Okay, so we all know that I when I had Saoirse, I went on a maternity leave that sort of stretched indefinitely into full-on stay-at-homehood. David and I had always said that if we could do it, it was important to us to have one of us stay home once we had children--it didn't matter which one of us did it, but since I was the one with the milk-producing boobs and he was the one with the bigger paycheck (did I mention that I was a teacher?), I drew the short straw (or is it long straw? Whichever one is the awesome pick). So a few months after our sweet oldest daughter was born, I packed up my binders upon binders of lesson ideas, walked away from my classroom with its incredible views of the Appalachian mountains and solemnly traded my high heels for cute but oh-so-practical Clarks (okay, actually they were Converse back then. But I'm getting old).
It was a strange, strange transition for me. I spent that first year at home feeling like I'd left a big ol' chunk of my identity back at the high school. I'd gone to grad school solely to switch careers to teaching, and we were still paying off the debt for an education I got for a job I didn't have anymore. Here I was reading The Cat in the Hat to my 11-month-old, acting out the parts in silly little cartoon voices, when the year before my 10th-grade "kids" were psychoanalyzing the same story as an intro to a literature unit (no, my child's first words weren't id and ego. That's just weird.). I felt like I'd stepped into the traditional role I'd always sort of sneered at. I giggled at the surreal quality my life had taken on as I sang "The Itsy Bitsy Spider" on Fridays at the library with Saoirse, or walked her up and down the length of a swimming pool, chasing the same darned yellow duck every week, at the same time when the year before I'd have been sitting in committee meetings. I was the only stay-at-home mom I knew who used her maiden name. I wore Flogging Molly t-shirts to my daughter's music program. I drove a red stick-shift with a car seat in the back. Who was I?

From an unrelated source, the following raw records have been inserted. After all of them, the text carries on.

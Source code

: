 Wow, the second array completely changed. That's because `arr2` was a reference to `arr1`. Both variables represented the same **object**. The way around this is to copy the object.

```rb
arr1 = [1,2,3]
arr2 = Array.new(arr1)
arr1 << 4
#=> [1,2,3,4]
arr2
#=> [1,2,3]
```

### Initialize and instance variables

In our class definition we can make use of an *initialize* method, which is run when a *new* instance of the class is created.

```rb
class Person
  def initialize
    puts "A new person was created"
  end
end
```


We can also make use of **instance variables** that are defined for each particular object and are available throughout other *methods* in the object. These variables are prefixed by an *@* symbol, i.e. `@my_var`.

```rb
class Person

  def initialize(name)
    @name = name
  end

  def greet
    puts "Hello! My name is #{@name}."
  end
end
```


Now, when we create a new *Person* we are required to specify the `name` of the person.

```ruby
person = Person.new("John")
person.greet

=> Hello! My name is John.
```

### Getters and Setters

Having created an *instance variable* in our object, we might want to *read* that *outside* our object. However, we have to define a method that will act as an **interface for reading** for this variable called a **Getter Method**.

But then that year ended. I weaned Saoirse and accepted a job teaching part-time at a local college. It was a great gig, and I walked away from it--well, drove away really quickly, in that same 5-speed, crying a little--okay, a lot--while Dave and I hatched a plan so I wouldn't have to take the job. By that time I'd realized that I was massively lucky--blessed, if you will--to actually be able to be at home with my kiddo. I started to understand that what I had was what a lot of other people wanted. Teaching would always be there for me (well, I hope, anyway). My education was still worth the stupid bills that fell into our mailbox each month. And I got to wake up with my daughter, calmly sit at the breakfast table with her in her pajamas each day, put her down for a nap in her own crib. I got to choose--actually choose--how we were going to spend our day. By that time we were participating in mommy-and-me activities that I actually liked. I'd made some really good friends who were like me--former teachers, artists, physical therapists, nonprofit workers--women who were lucky enough to take a break from their careers to be with their kiddos. Saoirse had a good group of play buddies, and I had the enormous good fortune to be able to spend all day doing the endless laundry, to complain about the nonstop stream of dirty dishes, fret about grocery shopping and vacuuming and all the stuff that piles up around the house when you don't get to regularly leave it for a good chunk of the day.

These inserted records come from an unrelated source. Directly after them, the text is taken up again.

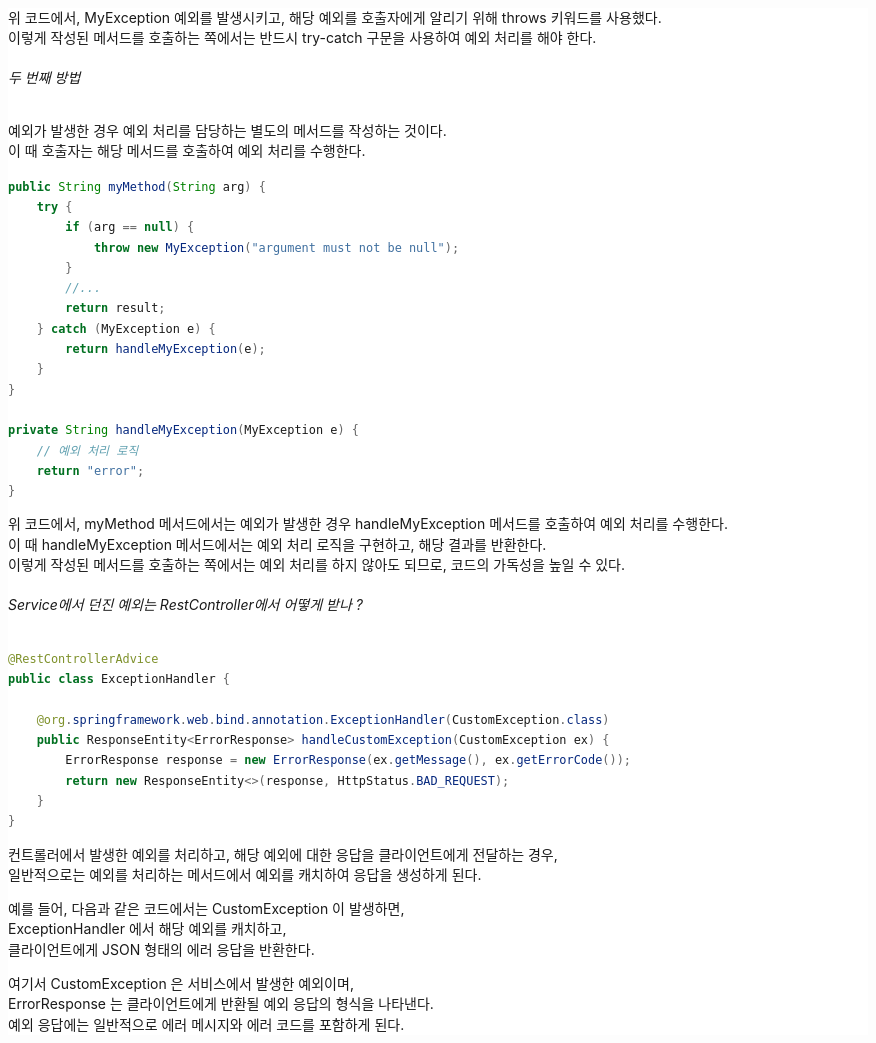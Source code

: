 위 코드에서, MyException 예외를 발생시키고, 해당 예외를 호출자에게 알리기 위해 throws 키워드를 사용했다.  
이렇게 작성된 메서드를 호출하는 쪽에서는 반드시 try-catch 구문을 사용하여 예외 처리를 해야 한다.

###### 두 번째 방법

예외가 발생한 경우 예외 처리를 담당하는 별도의 메서드를 작성하는 것이다.  
이 때 호출자는 해당 메서드를 호출하여 예외 처리를 수행한다.

```java
public String myMethod(String arg) {
    try {
        if (arg == null) {
            throw new MyException("argument must not be null");
        }
        //...
        return result;
    } catch (MyException e) {
        return handleMyException(e);
    }
}

private String handleMyException(MyException e) {
    // 예외 처리 로직
    return "error";
}
```

위 코드에서, myMethod 메서드에서는 예외가 발생한 경우 handleMyException 메서드를 호출하여 예외 처리를 수행한다.  
이 때 handleMyException 메서드에서는 예외 처리 로직을 구현하고, 해당 결과를 반환한다.  
이렇게 작성된 메서드를 호출하는 쪽에서는 예외 처리를 하지 않아도 되므로, 코드의 가독성을 높일 수 있다.

###### Service에서 던진 예외는 RestController에서 어떻게 받나 ?

```java
@RestControllerAdvice
public class ExceptionHandler {

    @org.springframework.web.bind.annotation.ExceptionHandler(CustomException.class)
    public ResponseEntity<ErrorResponse> handleCustomException(CustomException ex) {
        ErrorResponse response = new ErrorResponse(ex.getMessage(), ex.getErrorCode());
        return new ResponseEntity<>(response, HttpStatus.BAD_REQUEST);
    }
}
```

컨트롤러에서 발생한 예외를 처리하고, 해당 예외에 대한 응답을 클라이언트에게 전달하는 경우,  
일반적으로는 예외를 처리하는 메서드에서 예외를 캐치하여 응답을 생성하게 된다.

예를 들어, 다음과 같은 코드에서는 CustomException 이 발생하면,  
ExceptionHandler 에서 해당 예외를 캐치하고,  
클라이언트에게 JSON 형태의 에러 응답을 반환한다.

여기서 CustomException 은 서비스에서 발생한 예외이며,  
ErrorResponse 는 클라이언트에게 반환될 예외 응답의 형식을 나타낸다.  
예외 응답에는 일반적으로 에러 메시지와 에러 코드를 포함하게 된다.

Which leads me to last Friday. I was at a party for a friend with whom I used to teach. It was held at another teacher's house, attended by--you guessed it!--a bunch of female teachers. It was so, so neat to see my old colleagues--friendly acquaintances, happy hour buddies, lunch partners--but it was really odd to be on the fringes of the workplace gossip, and curriculum talk, and worries about budget changes. My world has gotten so small. It's a happy little world, but as I left that party, I felt a twinge of something that felt uncomfortably like envy. I miss that other world: that one where I felt like I was a part of some bigger, grand purpose. I miss using big ideas with names like scaffolding and Bloom's taxonomy. I miss wearing high heels (I had some really good shoes.). I didn't want to leave my old work friends, because I knew that just for a few moments, in that house, my world had gotten a little bigger again. But I had to leave. I had a baby that needed nursed, and a toddler waiting for dinner, a husband who'd been travelling all day. So I walked out to my car, chocking back that awful bitter feeling that kind of caught me off guard. I got into the driver's seat, shut the door and placed my purse next to the diaper bag sitting on the passenger seat. As I drove off, I glanced into the rear view mirror of my new SUV and saw the two empty car seats where my daughters usually sit, giggling at each other, singing along to their silly songs. And I realized that as much as they were waiting for me to come home, I'd missed them. And that it would be all too soon before they grew out of those car seats, my car, our house. So I took a deep breath, stepped a little harder on the gas pedal. And I drove home.